‘I love it when you talk legal,’ she told him bravely, but a betraying tear slipped down one of her cheeks.
‘Come on! We got a schedule to keep,’ the tall officer nearly barked.
Tom looked down at Jennifer’s hand. There, on the fourth finger, she wore his ring. ‘Maybe you should leave the diamond with me,’ he said. ‘Just for safekeeping,’ he added with an apologetic smile.
Jennifer was stunned. She loved her ring. When he’d put it on her finger she’d planned to never take it off. But … well, of course it was silly, insane really, to wear a three-carat diamond to … She tried not to think about what she was doing, but again, like a child, she did as she was told and slipped the gorgeous emerald-cut ring from her finger and gave it back to Tom.
It was almost a relief when the van doors slid shut. As she looked out, hoping for a last glimpse of Tom, she saw nothing but photographers, and then, there in the crowd was Lenny’s stricken face. She lifted her ringless hand to wave good-bye through the wire mesh. ‘This Jennings place is like a country club,’ she reminded herself as the van lurched forward and took her away from her job, her luxurious home, her love. And her life.
2
Gwen Harding
The law is the true embodiment
of everything that’s excellent.
It has no kind of fault or flaw,
And I, my Lords, embody the law.
W. S. Gilbert, Iolanthe
Whenever Warden Gwendolyn Harding was asked to give the occasional speech to a group of young people or a women’s association, she would usually begin by telling those assembled, ‘When I was a little girl and people would ask me whether I wanted to be a nurse or a teacher or a mommy when I grew up, I’d answer that question by saying, “No, I want to be a prison warden, because then I’ll get to be all three of those things at once.”’ The story always got a laugh, and Gwen Harding liked to think that laughing helped people to relax a bit. If you can make someone laugh, aren’t you making his or her life a little better? Isn’t it giving him or her a small gift? That was why Gwen was often so disappointed with herself after a long day at Jennings. She couldn’t make the lives of the inmates much better, and she most certainly could not make them laugh. She wished that she could.

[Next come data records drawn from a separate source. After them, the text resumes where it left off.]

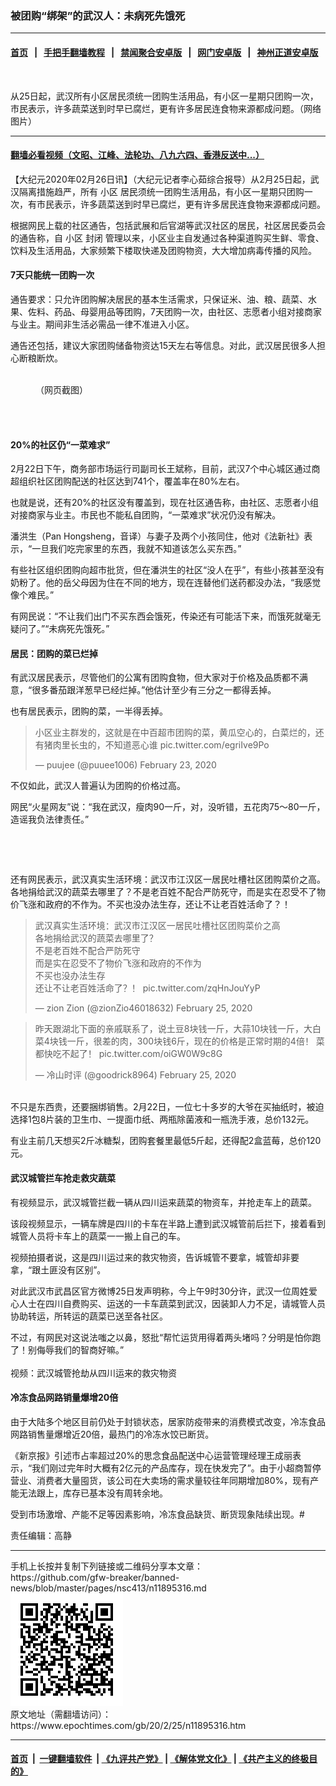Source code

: ### 被团购“绑架”的武汉人：未病死先饿死
------------------------

#### [首页](https://github.com/gfw-breaker/banned-news/blob/master/README.md) &nbsp;&nbsp;|&nbsp;&nbsp; [手把手翻墙教程](https://github.com/gfw-breaker/guides/wiki) &nbsp;&nbsp;|&nbsp;&nbsp; [禁闻聚合安卓版](https://github.com/gfw-breaker/bn-android) &nbsp;&nbsp;|&nbsp;&nbsp; [网门安卓版](https://github.com/oGate2/oGate) &nbsp;&nbsp;|&nbsp;&nbsp; [神州正道安卓版](https://github.com/SzzdOgate/update) 



<div><img alt="" class="aligncenter wp-post-image" src="https://i.epochtimes.com/assets/uploads/2020/02/ERfGKoSW4AEz5FV-600x400.jpg"/>
<div class="red16 caption">
 <p>
  从25日起，武汉所有小区居民须统一团购生活用品，有小区一星期只团购一次，市民表示，许多蔬菜送到时早已腐烂，更有许多居民连食物来源都成问题。（网络图片）
 </p>
</div>
</div><hr/>

#### [翻墙必看视频（文昭、江峰、法轮功、八九六四、香港反送中...）](https://github.com/gfw-breaker/banned-news/blob/master/pages/link3.md)

<div><p>
 【大纪元2020年02月26日讯】（大纪元记者李心茹综合报导）从2月25日起，武汉隔离措施趋严，所有
 <ok href="https://www.epochtimes.com/gb/tag/%E5%B0%8F%E5%8C%BA.html">
  小区
 </ok>
 居民须统一团购生活用品，有小区一星期只团购一次，有市民表示，许多蔬菜送到时早已腐烂，更有许多居民连食物来源都成问题。
</p>
<p>
 根据网民上载的社区通告，包括武展和后官湖等武汉社区的居民，社区居民委员会的通告称，自
 <ok href="https://www.epochtimes.com/gb/tag/%E5%B0%8F%E5%8C%BA.html">
  小区
 </ok>
 <ok href="https://www.epochtimes.com/gb/tag/%E5%B0%81%E9%97%AD.html">
  封闭
 </ok>
 管理以来，小区业主自发通过各种渠道购买生鲜、零食、饮料及生活用品，大家频繁下楼取快递及团购物资，大大增加病毒传播的风险。
</p>
<h4>
 7天只能统一团购一次
</h4>
<p>
 通告要求：只允许团购解决居民的基本生活需求，只保证米、油、粮、蔬菜、水果、佐料、药品、母婴用品等团购，7天团购一次，由社区、志愿者小组对接商家与业主。期间非生活必需品一律不准进入小区。
</p>
<p>
 通告还包括，建议大家团购储备物资达15天左右等信息。对此，武汉居民很多人担心断粮断炊。
</p>
<figure class="wp-caption aligncenter" id="attachment_11895334" style="width: 450px">
 <ok href="http://i.epochtimes.com/assets/uploads/2020/02/HK0225.jpeg">
  <img alt="" class="wp-image-11895334 size-medium" src="http://i.epochtimes.com/assets/uploads/2020/02/HK0225-450x253.jpeg"/>
 </ok>
 <br/><figcaption class="wp-caption-text">
  （网页截图）
 </figcaption><br/>
</figure><br/>
<h4>
 20%的社区仍“一菜难求”
</h4>
<p>
 2月22日下午，商务部市场运行司副司长王斌称，目前，武汉7个中心城区通过商超组织社区团购配送的社区达到741个，覆盖率在80%左右。
</p>
<p>
 也就是说，还有20%的社区没有覆盖到，现在社区通告称，由社区、志愿者小组对接商家与业主。市民也不能私自团购，“一菜难求”状况仍没有解决。
</p>
<p>
 潘洪生（Pan Hongsheng，音译）与妻子及两个小孩同住，他对《法新社》表示，“一旦我们吃完家里的东西，我就不知道该怎么买东西。”
</p>
<p>
 有些社区组织团购向超市批货，但在潘洪生的社区“没人在乎”，有些小孩甚至没有奶粉了。他的岳父母因为住在不同的地方，现在连替他们送药都没办法，“我感觉像个难民。”
</p>
<p>
 有网民说：“不让我们出门不买东西会饿死，传染还有可能活下来，而饿死就毫无疑问了。”“未病死先饿死。”
</p>
<h4>
 居民：团购的菜已烂掉
</h4>
<p>
 有武汉居民表示，尽管他们的公寓有团购食物，但大家对于价格及品质都不满意，“很多番茄跟洋葱早已经烂掉。”他估计至少有三分之一都得丢掉。
</p>
<p>
 也有居民表示，团购的菜，一半得丢掉。
</p>
<blockquote class="twitter-tweet">
 <p dir="ltr" lang="zh">
  小区业主群发的，这就是在中百超市团购的菜，黄瓜空心的，白菜烂的，还有猪肉里长虫的，不知道恶心谁
  <ok href="https://t.co/egriIve9Po">
   pic.twitter.com/egriIve9Po
  </ok>
 </p>
 <p>
  — puujee (@puuee1006)
  <ok href="https://twitter.com/puuee1006/status/1231670939705913351?ref_src=twsrc%5Etfw">
   February 23, 2020
  </ok>
 </p>
</blockquote>
<p>
</p>
<p>
 不仅如此，武汉人普遍认为团购的价格过高。
</p>
<p>
 网民“火星网友”说：“我在武汉，瘦肉90一斤，对，没听错，五花肉75～80一斤，造谣我负法律责任。”
</p>
<p>
 <ok href="http://i.epochtimes.com/assets/uploads/2020/02/0069mb8dly1gc62clfbmpj30v91vo1kx.jpg">
  <img alt="" class="aligncenter wp-image-11895339 size-full" src="http://i.epochtimes.com/assets/uploads/2020/02/0069mb8dly1gc62clfbmpj30v91vo1kx.jpg"/>
 </ok>
</p>
<p>
 <ok href="http://i.epochtimes.com/assets/uploads/2020/02/0069mb8dly1gc62cqsylcj30u01rcn75.jpg">
  <img alt="" class="aligncenter wp-image-11895341 size-full" src="http://i.epochtimes.com/assets/uploads/2020/02/0069mb8dly1gc62cqsylcj30u01rcn75.jpg"/>
 </ok>
</p>
<p>
 还有网民表示，武汉真实生活环境：武汉市江汉区一居民吐槽社区团购菜价之高。各地捐给武汉的蔬菜去哪里了？不是老百姓不配合严防死守，而是实在忍受不了物价飞涨和政府的不作为。不买也没办法生存，还让不让老百姓活命了？！
</p>
<blockquote class="twitter-tweet">
 <p dir="ltr" lang="zh">
  武汉真实生活环境：武汉市江汉区一居民吐槽社区团购菜价之高
  <br/>
  各地捐给武汉的蔬菜去哪里了？
  <br/>
  不是老百姓不配合严防死守
  <br/>
  而是实在忍受不了物价飞涨和政府的不作为
  <br/>
  不买也没办法生存
  <br/>
  还让不让老百姓活命了？！
  <ok href="https://t.co/zqHnJouYyP">
   pic.twitter.com/zqHnJouYyP
  </ok>
 </p>
 <p>
  — zion Zion (@zionZio46018632)
  <ok href="https://twitter.com/zionZio46018632/status/1232224808697352192?ref_src=twsrc%5Etfw">
   February 25, 2020
  </ok>
 </p>
</blockquote>
<p>
</p>
<blockquote class="twitter-tweet">
 <p dir="ltr" lang="zh">
  昨天跟湖北下面的亲戚联系了，说土豆8块钱一斤，大蒜10块钱一斤，大白菜4块钱一斤，很差的肉，300块钱6斤，现在的价格是正常时期的4倍！ 菜都快吃不起了！
  <ok href="https://t.co/oiGW0W9c8G">
   pic.twitter.com/oiGW0W9c8G
  </ok>
 </p>
 <p>
  — 冷山时评 (@goodrick8964)
  <ok href="https://twitter.com/goodrick8964/status/1232312601717043200?ref_src=twsrc%5Etfw">
   February 25, 2020
  </ok>
 </p>
</blockquote>
<p>
 <br/>
 不只是东西贵，还要捆绑销售。2月22日，一位七十多岁的大爷在买抽纸时，被迫选择1包8片装的卫生巾、一提面巾纸、两瓶除菌液和一瓶洗手液，总价132元。
</p>
<p>
 有业主前几天想买2斤冰糖梨，团购套餐里最低5斤起，还得配2盒蓝莓，总价120元。
</p>
<h4>
 武汉城管拦车抢走救灾蔬菜
</h4>
<p>
 有视频显示，武汉城管拦截一辆从四川运来蔬菜的物资车，并抢走车上的蔬菜。
</p>
<p>
 该段视频显示，一辆车牌是四川的卡车在半路上遭到武汉城管前后拦下，接着看到城管人员将卡车上的蔬菜一一搬上自己的车。
</p>
<p>
 视频拍摄者说，这是四川运过来的救灾物资，告诉城管不要拿，城管却非要拿，“跟土匪没有区别”。
</p>
<p>
 对此武汉市武昌区官方微博25日发声明称，今上午9时30分许，武汉一位周姓爱心人士在四川自费购买、运送的一卡车蔬菜到武汉，因装卸人力不足，请城管人员协助转运，所转运的蔬菜已送至各社区。
</p>
<p>
 不过，有网民对这说法嗤之以鼻，怒批“帮忙运货用得着两头堵吗？分明是怕你跑了！别侮辱我们的智商好嘛。”
 <br/>
 <br/>
 视频：武汉城管抢劫从四川运来的救灾物资
</p>
<h4>
 冷冻食品网路销量爆增20倍
</h4>
<p>
 由于大陆多个地区目前仍处于封锁状态，居家防疫带来的消费模式改变，冷冻食品网路销售量爆增近20倍，最热门的冷冻水饺已断货。
</p>
<p>
 《新京报》引述市占率超过20%的思念食品配送中心运营管理经理王成丽表示，“我们刚过完年时大概有2亿元的产品库存，现在快发完了”。由于小超商暂停营业、消费者大量囤货，该公司在大卖场的需求量较往年同期增加80%，现有产能无法跟上，库存已基本没有周转余地。
</p>
<p>
 受到市场激增、产能不足等因素影响，冷冻食品缺货、断货现象陆续出现。#
</p>
<p>
 责任编辑：高静
</p>
</div>
<hr/>
手机上长按并复制下列链接或二维码分享本文章：<br/>
https://github.com/gfw-breaker/banned-news/blob/master/pages/nsc413/n11895316.md <br/>
<a href='https://github.com/gfw-breaker/banned-news/blob/master/pages/nsc413/n11895316.md'><img src='https://github.com/gfw-breaker/banned-news/blob/master/pages/nsc413/n11895316.md.png'/></a> <br/>
原文地址（需翻墙访问）：https://www.epochtimes.com/gb/20/2/25/n11895316.htm


------------------------
#### [首页](https://github.com/gfw-breaker/banned-news/blob/master/README.md) &nbsp;|&nbsp; [一键翻墙软件](https://github.com/gfw-breaker/nogfw/blob/master/README.md) &nbsp;| [《九评共产党》](https://github.com/gfw-breaker/9ping.md/blob/master/README.md#九评之一评共产党是什么) | [《解体党文化》](https://github.com/gfw-breaker/jtdwh.md/blob/master/README.md) | [《共产主义的终极目的》](https://github.com/gfw-breaker/gczydzjmd.md/blob/master/README.md)


<img src='http://gfw-breaker.win/banned-news/pages/nsc413/n11895316.md' width='0px' height='0px'/>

She also wished that she could make the five representatives from JRU International laugh as well. They were all solemnly seated before her in her sunny but somewhat dusty office at Jennings. This wasn’t the first time she’d met with Jerome Lardner, the bald little man with the protruding Adam’s apple, but she didn’t recognize the rest of his staff. They seemed to be interchangeable in their little suits, their little haircuts, and their little ages. They looked like they ranged between ages twenty-four to twenty-eight. Gwen Harding was used to seeing young prisoners, but her staff were mature. Even Jerome Lardner, whom Gwen uncharitably – but only mentally – referred to as ‘Baldy’, was well under forty.
‘What we are hoping to achieve,’ Lardner was saying, ‘is not just a new level of productivity, but also a new level of profitability within a correctional facility.’
‘Well,’ Gwen pointed out with a smile, ‘any profitability would be a new level, wouldn’t it? Prisons have never made any money.’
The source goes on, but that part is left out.